First off, I’d like to guarantee that the title of this post will go down in history. It is clever pun smithing at its finest. No one has ever come up with that combination of words before. That being said, the field of artistic criticism is dead. Bury its ashes and puke on its grave.

Over the course of two nights at work (gotta pace myself), I watched the Rolling Stones documentary “Gimme Shelter”.  Evidentally this had a Criterion release. That signifies two important things.  First, as I’m on a personal mission to archive all the Criterion releases (legitimately) for my HTPC this movie has “Come To My Attention”.  To me, this reason is the most important reason for the film’s existence, and also the only reason I watched it. Honestly, I’ve heard of the film before, and had some friends with generally sound opinions in movies recommend it, but come on, the Stones? I was never really that hyped.

Aye mate, shit\'s gawn get rowdy!

Secondly, Criterion typically remasters and publishes “important films”. In the nerdosphere, this is sometimes called The Criterion Treatment. This is similar to the Anchor Bay Treatment, but not as wildly regarded. Why? I don’t know. Apparently, hundreds of thousands of films are worthy of this “treatment”. This is debatable I guess;it’s ends up being a lot like inflation. Sure most of these movies are more interesting then the dreck that hits the IMDB 250 during the always ridiculous period right after a popular film is released (Batman Forever). But damn, it’s getting kind of hard to automatically assume you’re going to enjoy a movie because it has the Criterion label.  Sure, the work in question will undoubtedly be important to film in some way. The acting will probably be good. Cinematography is going to lean towards well structured and engaging. There probably won’t be that many explosions, or bus chases.  But the Criterion label could one day become the equivalent of Peruvian currency: too much of a good thing.  I honestly doubt it, but I have to pretend to say something halfway interesting on here…

Aside: It’s a toss up which I’d rather watch, an Anchor Bay (eff Starz) or Criterion release. Nine times out of ten, Anchor Bay’s Evil Dead would win. The tenth time I’d find myself watching 7 Samurai and thinking “Holy shit, this is long… but somehow that’s ok”.

Anyway, I ended up watching this film. I was really tired. I turned off the lights at work to better view my laptop screen.  Shit was getting mystic and otherworldly.  A raven perched on my cubicle.

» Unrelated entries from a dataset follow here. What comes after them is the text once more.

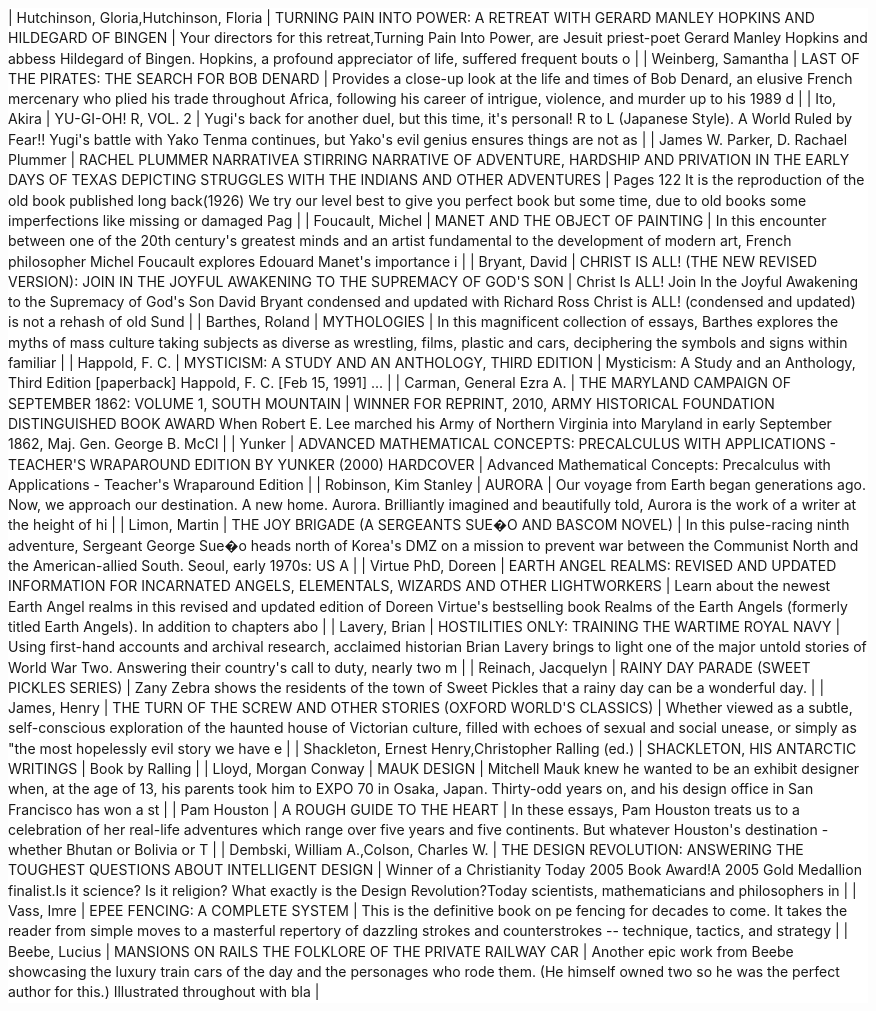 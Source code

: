 | Hutchinson, Gloria,Hutchinson, Floria | TURNING PAIN INTO POWER: A RETREAT WITH GERARD MANLEY HOPKINS AND HILDEGARD OF BINGEN | Your directors for this retreat,Turning Pain Into Power, are Jesuit priest-poet Gerard Manley Hopkins and abbess Hildegard of Bingen. Hopkins, a profound appreciator of life, suffered frequent bouts o |
| Weinberg, Samantha | LAST OF THE PIRATES: THE SEARCH FOR BOB DENARD | Provides a close-up look at the life and times of Bob Denard, an elusive French mercenary who plied his trade throughout Africa, following his career of intrigue, violence, and murder up to his 1989 d |
| Ito, Akira | YU-GI-OH! R, VOL. 2 | Yugi's back for another duel, but this time, it's personal! R to L (Japanese Style).   A World Ruled by Fear!! Yugi's battle with Yako Tenma continues, but Yako's evil genius ensures things are not as |
| James W. Parker, D. Rachael Plummer | RACHEL PLUMMER NARRATIVEA STIRRING NARRATIVE OF ADVENTURE, HARDSHIP AND PRIVATION IN THE EARLY DAYS OF TEXAS DEPICTING STRUGGLES WITH THE INDIANS AND OTHER ADVENTURES | Pages 122 It is the reproduction of the old book published long back(1926) We try our level best to give you perfect book but some time, due to old books some imperfections like missing or damaged Pag |
| Foucault, Michel | MANET AND THE OBJECT OF PAINTING |  In this encounter between one of the 20th century's greatest minds and an artist fundamental to the development of modern art, French philosopher Michel Foucault explores Edouard Manet's importance i |
| Bryant, David | CHRIST IS ALL! (THE NEW REVISED VERSION): JOIN IN THE JOYFUL AWAKENING TO THE SUPREMACY OF GOD'S SON | Christ Is ALL!  Join In the Joyful Awakening to the Supremacy of God's Son  David Bryant  condensed and updated with  Richard Ross    Christ is ALL! (condensed and updated) is not a rehash of old Sund |
| Barthes, Roland | MYTHOLOGIES | In this magnificent collection of essays, Barthes explores the myths of mass culture taking subjects as diverse as wrestling, films, plastic and cars, deciphering the symbols and signs within familiar |
| Happold, F. C. | MYSTICISM: A STUDY AND AN ANTHOLOGY, THIRD EDITION | Mysticism: A Study and an Anthology, Third Edition [paperback] Happold, F. C. [Feb 15, 1991] ... |
| Carman, General Ezra A. | THE MARYLAND CAMPAIGN OF SEPTEMBER 1862: VOLUME 1, SOUTH MOUNTAIN | WINNER FOR REPRINT, 2010, ARMY HISTORICAL FOUNDATION DISTINGUISHED BOOK AWARD   When Robert E. Lee marched his Army of Northern Virginia into Maryland in early September 1862, Maj. Gen. George B. McCl |
| Yunker | ADVANCED MATHEMATICAL CONCEPTS: PRECALCULUS WITH APPLICATIONS - TEACHER'S WRAPAROUND EDITION BY YUNKER (2000) HARDCOVER | Advanced Mathematical Concepts: Precalculus with Applications - Teacher's Wraparound Edition |
| Robinson, Kim Stanley | AURORA |  Our voyage from Earth began generations ago.   Now, we approach our destination.   A new home.   Aurora.  Brilliantly imagined and beautifully told, Aurora is the work of a writer at the height of hi |
| Limon, Martin | THE JOY BRIGADE (A SERGEANTS SUE�O AND BASCOM NOVEL) | In this pulse-racing ninth adventure, Sergeant George Sue�o heads north of Korea's DMZ on a mission to prevent war between the Communist North and the American-allied South.   Seoul, early 1970s: US A |
| Virtue PhD, Doreen | EARTH ANGEL REALMS: REVISED AND UPDATED INFORMATION FOR INCARNATED ANGELS, ELEMENTALS, WIZARDS AND OTHER LIGHTWORKERS | Learn about the newest Earth Angel realms in this revised and updated edition of Doreen Virtue's bestselling book Realms of the Earth Angels (formerly titled Earth Angels). In addition to chapters abo |
| Lavery, Brian | HOSTILITIES ONLY: TRAINING THE WARTIME ROYAL NAVY | Using first-hand accounts and archival research, acclaimed historian Brian Lavery brings to light one of the major untold stories of World War Two. Answering their country's call to duty, nearly two m |
| Reinach, Jacquelyn | RAINY DAY PARADE (SWEET PICKLES SERIES) | Zany Zebra shows the residents of the town of Sweet Pickles that a rainy day can be a wonderful day. |
| James, Henry | THE TURN OF THE SCREW AND OTHER STORIES (OXFORD WORLD'S CLASSICS) | Whether viewed as a subtle, self-conscious exploration of the haunted house of Victorian culture, filled with echoes of sexual and social unease, or simply as "the most hopelessly evil story we have e |
| Shackleton, Ernest Henry,Christopher Ralling (ed.) | SHACKLETON, HIS ANTARCTIC WRITINGS | Book by Ralling |
| Lloyd, Morgan Conway | MAUK DESIGN | Mitchell Mauk knew he wanted to be an exhibit designer when, at the age of 13, his parents took him to EXPO 70 in Osaka, Japan. Thirty-odd years on, and his design office in San Francisco has won a st |
| Pam Houston | A ROUGH GUIDE TO THE HEART | In these essays, Pam Houston treats us to a celebration of her real-life adventures which range over five years and five continents. But whatever Houston's destination - whether Bhutan or Bolivia or T |
| Dembski, William A.,Colson, Charles W. | THE DESIGN REVOLUTION: ANSWERING THE TOUGHEST QUESTIONS ABOUT INTELLIGENT DESIGN | Winner of a Christianity Today 2005 Book Award!A 2005 Gold Medallion finalist.Is it science? Is it religion? What exactly is the Design Revolution?Today scientists, mathematicians and philosophers in  |
| Vass, Imre | EPEE FENCING: A COMPLETE SYSTEM | This is the definitive book on pe fencing for decades to come. It takes the reader from simple moves to a masterful repertory of dazzling strokes and counterstrokes -- technique, tactics, and strategy |
| Beebe, Lucius | MANSIONS ON RAILS THE FOLKLORE OF THE PRIVATE RAILWAY CAR | Another epic work from Beebe showcasing the luxury train cars of the day and the personages who rode them. (He himself owned two so he was the perfect author for this.) Illustrated throughout with bla |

After the fact, a couple of things strike me. The Rolling Stones had some pretty interesting lyrics. I’m not much of a “classic rock” guy. During my formative years I listened to bleeps and bloops and the occasional post punk noisy caterwaul band. I grew up on electronica, wav files and porn with a .gl file extension. The Rolling Stones were something my dad would turn up to 11 in the mini-van and screech along to: Jumping Jack Flash in particular. Even though this film isn’t really about the Stones, I came away with a more then casual interest in their lyrics.  For instance, the opening lyrics to “Sympathy for the Devil”, the song which famously and tragically starts their set at Altamont:

Im a man of wealth and taste
Ive been around for a long, long year
Stole many a mans soul and faith
And I was round when jesus christ
Had his moment of doubt and pain
Made damn sure that pilate
Washed his hands and sealed his fate
Pleased to meet you
Hope you guess my name
But whats puzzling you
Is the nature of my game
I stuck around st. petersburg
When I saw it was a time for a change
Killed the czar and his ministers
Anastasia screamed in vain

Now, that’s actually… lyrical. And smart. I mean, its not mind-bendingly obscure, or vague and existential. It’s straightforward and captures a theme with imagery that becomes metaphorical. It’s good Rock N Roll. It’s good songwriting. And it’s a lot better then most of what I remember Jim Morrison coming up with.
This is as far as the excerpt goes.